TASK DESCRIPTION
Whenever a line in this data holds the word "normalizes", report that line in full.

Entries taken from a collection
----------------

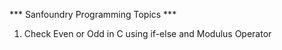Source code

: *** Sanfoundry Programming Topics ***

1. Check Even or Odd in C using if-else and Modulus Operator

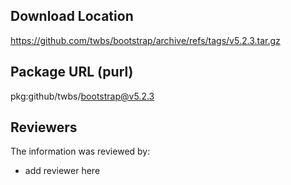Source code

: ## Download Location

https://github.com/twbs/bootstrap/archive/refs/tags/v5.2.3.tar.gz

## Package URL (purl)

pkg:github/twbs/bootstrap@v5.2.3

## Reviewers

The information was reviewed by:

* add reviewer here
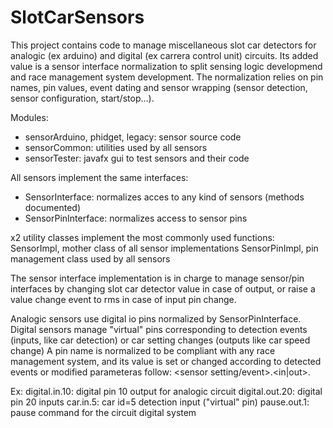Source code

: # SlotCarSensors
This project contains code to manage miscellaneous slot car detectors for analogic (ex arduino) and digital (ex carrera control unit) circuits.
Its added value is a sensor interface normalization to split sensing logic developmend and race management system development.
The normalization relies on pin names, pin values, event dating and sensor wrapping (sensor detection, sensor configuration, start/stop...).

Modules:
- sensorArduino, phidget, legacy: sensor source code
- sensorCommon: utilities used by all sensors
- sensorTester: javafx gui to test sensors and their code

All sensors implement the same interfaces:
- SensorInterface: normalizes acces to any kind of sensors (methods documented)
- SensorPinInterface: normalizes access to sensor pins

x2 utility classes implement the most commonly used functions:
SensorImpl, mother class of all sensor implementations
SensorPinImpl, pin management class used by all sensors

The sensor interface implementation is in charge to manage sensor/pin interfaces by changing slot car detector value in case of output, or raise a value change event to rms in case of input pin change.

Analogic sensors use digital io pins normalized by SensorPinInterface.
Digital sensors manage "virtual" pins corresponding to detection events (inputs, like car detection) or car setting changes (outputs like car speed change)
A pin name is normalized to be compliant with any race management system, and its value is set or changed according to detected events or modified parameteras follow:
<sensor setting/event>.<in|out>.<pin number>
  
Ex:
digital.in.10: digital pin 10 output for analogic circuit
digital.out.20: digital pin 20 inputs
car.in.5: car id=5 detection input ("virtual" pin)
pause.out.1: pause command for the circuit digital system
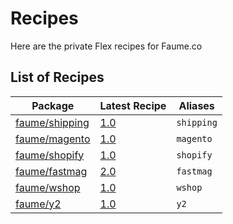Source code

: # Recipes

Here are the private Flex recipes for Faume.co

## List of Recipes

| Package                                                                                                            | Latest Recipe             | Aliases    |
|--------------------------------------------------------------------------------------------------------------------|---------------------------|------------|
| [faume/shipping](https://app.repman.io/organization/faume-co/package/914e3d1f-1569-4026-bb04-1bcf9f20fbae/details) | [1.0](faume/shipping/1.0) | `shipping` |
| [faume/magento](https://app.repman.io/organization/faume-co/package/d59ec261-802f-42a4-a000-79caac1ef20a/details)  | [1.0](faume/magento/1.0)  | `magento`  |
| [faume/shopify](https://app.repman.io/organization/faume-co/package/8e6978d4-e71f-42be-b299-18c547542868/details)  | [1.0](faume/shopify/1.0)  | `shopify`  |
| [faume/fastmag](https://app.repman.io/organization/faume-co/package/9a09790b-3770-4d0d-9c54-a9f00199464a/details)  | [2.0](faume/fastmag/2.0)  | `fastmag`  |
| [faume/wshop](https://app.repman.io/organization/faume-co/package/612cb164-a293-4ef0-884c-ff053073a18d/details)    | [1.0](faume/wshop/1.0)    | `wshop`    |
| [faume/y2](https://app.repman.io/organization/faume-co/package/855f0700-4803-43a9-9a0b-6e458d4bfc35/details)       | [1.0](faume/y2/1.0)       | `y2`       |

----------------

RESULT FOR THIS TASK
- SensorInterface: normalizes acces to any kind of sensors (methods documented)
- SensorPinInterface: normalizes access to sensor pins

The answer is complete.